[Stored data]
........

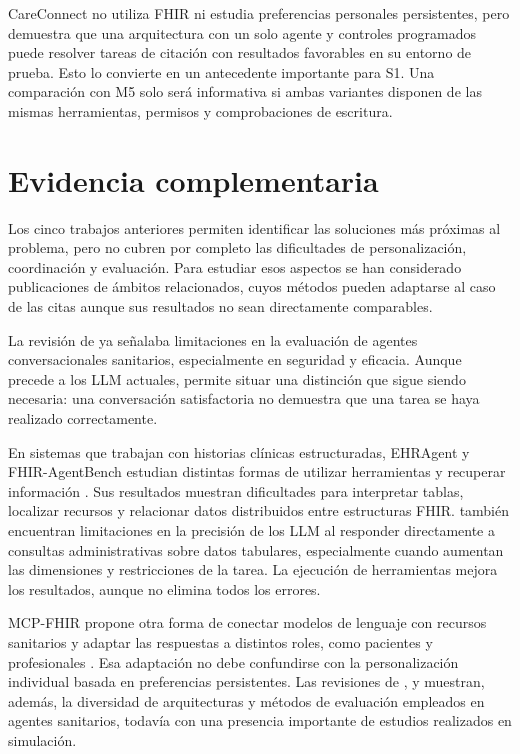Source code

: CareConnect no utiliza FHIR ni estudia preferencias personales persistentes, pero demuestra que una arquitectura con un solo agente y controles programados puede resolver tareas de citación con resultados favorables en su entorno de prueba. Esto lo convierte en un antecedente importante para S1. Una comparación con M5 solo será informativa si ambas variantes disponen de las mismas herramientas, permisos y comprobaciones de escritura.

\section{Evidencia complementaria}

Los cinco trabajos anteriores permiten identificar las soluciones más próximas al problema, pero no cubren por completo las dificultades de personalización, coordinación y evaluación. Para estudiar esos aspectos se han considerado publicaciones de ámbitos relacionados, cuyos métodos pueden adaptarse al caso de las citas aunque sus resultados no sean directamente comparables.

La revisión de \citet{laranjo2018healthcare} ya señalaba limitaciones en la evaluación de agentes conversacionales sanitarios, especialmente en seguridad y eficacia. Aunque precede a los LLM actuales, permite situar una distinción que sigue siendo necesaria: una conversación satisfactoria no demuestra que una tarea se haya realizado correctamente.

En sistemas que trabajan con historias clínicas estructuradas, EHRAgent y FHIR-AgentBench estudian distintas formas de utilizar herramientas y recuperar información \citep{shi2024ehragent,lee2026fhiragentbench}. Sus resultados muestran dificultades para interpretar tablas, localizar recursos y relacionar datos distribuidos entre estructuras FHIR. \citet{klang2026administrators} también encuentran limitaciones en la precisión de los LLM al responder directamente a consultas administrativas sobre datos tabulares, especialmente cuando aumentan las dimensiones y restricciones de la tarea. La ejecución de herramientas mejora los resultados, aunque no elimina todos los errores.

MCP-FHIR propone otra forma de conectar modelos de lenguaje con recursos sanitarios y adaptar las respuestas a distintos roles, como pacientes y profesionales \citep{ehtesham2025mcpfhir}. Esa adaptación no debe confundirse con la personalización individual basada en preferencias persistentes. Las revisiones de \citet{gorenshtein2025review}, \citet{njei2026scoping} y \citet{tong2026agentic} muestran, además, la diversidad de arquitecturas y métodos de evaluación empleados en agentes sanitarios, todavía con una presencia importante de estudios realizados en simulación.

........

For this exercise, print all of the entries exactly as they appear, but without pictures.

ANSWER TO THE PROBLEM:
Source code

: CareConnect no utiliza FHIR ni estudia preferencias personales persistentes, pero demuestra que una arquitectura con un solo agente y controles programados puede resolver tareas de citación con resultados favorables en su entorno de prueba. Esto lo convierte en un antecedente importante para S1. Una comparación con M5 solo será informativa si ambas variantes disponen de las mismas herramientas, permisos y comprobaciones de escritura.

\section{Evidencia complementaria}

Los cinco trabajos anteriores permiten identificar las soluciones más próximas al problema, pero no cubren por completo las dificultades de personalización, coordinación y evaluación. Para estudiar esos aspectos se han considerado publicaciones de ámbitos relacionados, cuyos métodos pueden adaptarse al caso de las citas aunque sus resultados no sean directamente comparables.

La revisión de \citet{laranjo2018healthcare} ya señalaba limitaciones en la evaluación de agentes conversacionales sanitarios, especialmente en seguridad y eficacia. Aunque precede a los LLM actuales, permite situar una distinción que sigue siendo necesaria: una conversación satisfactoria no demuestra que una tarea se haya realizado correctamente.

En sistemas que trabajan con historias clínicas estructuradas, EHRAgent y FHIR-AgentBench estudian distintas formas de utilizar herramientas y recuperar información \citep{shi2024ehragent,lee2026fhiragentbench}. Sus resultados muestran dificultades para interpretar tablas, localizar recursos y relacionar datos distribuidos entre estructuras FHIR. \citet{klang2026administrators} también encuentran limitaciones en la precisión de los LLM al responder directamente a consultas administrativas sobre datos tabulares, especialmente cuando aumentan las dimensiones y restricciones de la tarea. La ejecución de herramientas mejora los resultados, aunque no elimina todos los errores.

MCP-FHIR propone otra forma de conectar modelos de lenguaje con recursos sanitarios y adaptar las respuestas a distintos roles, como pacientes y profesionales \citep{ehtesham2025mcpfhir}. Esa adaptación no debe confundirse con la personalización individual basada en preferencias persistentes. Las revisiones de \citet{gorenshtein2025review}, \citet{njei2026scoping} y \citet{tong2026agentic} muestran, además, la diversidad de arquitecturas y métodos de evaluación empleados en agentes sanitarios, todavía con una presencia importante de estudios realizados en simulación.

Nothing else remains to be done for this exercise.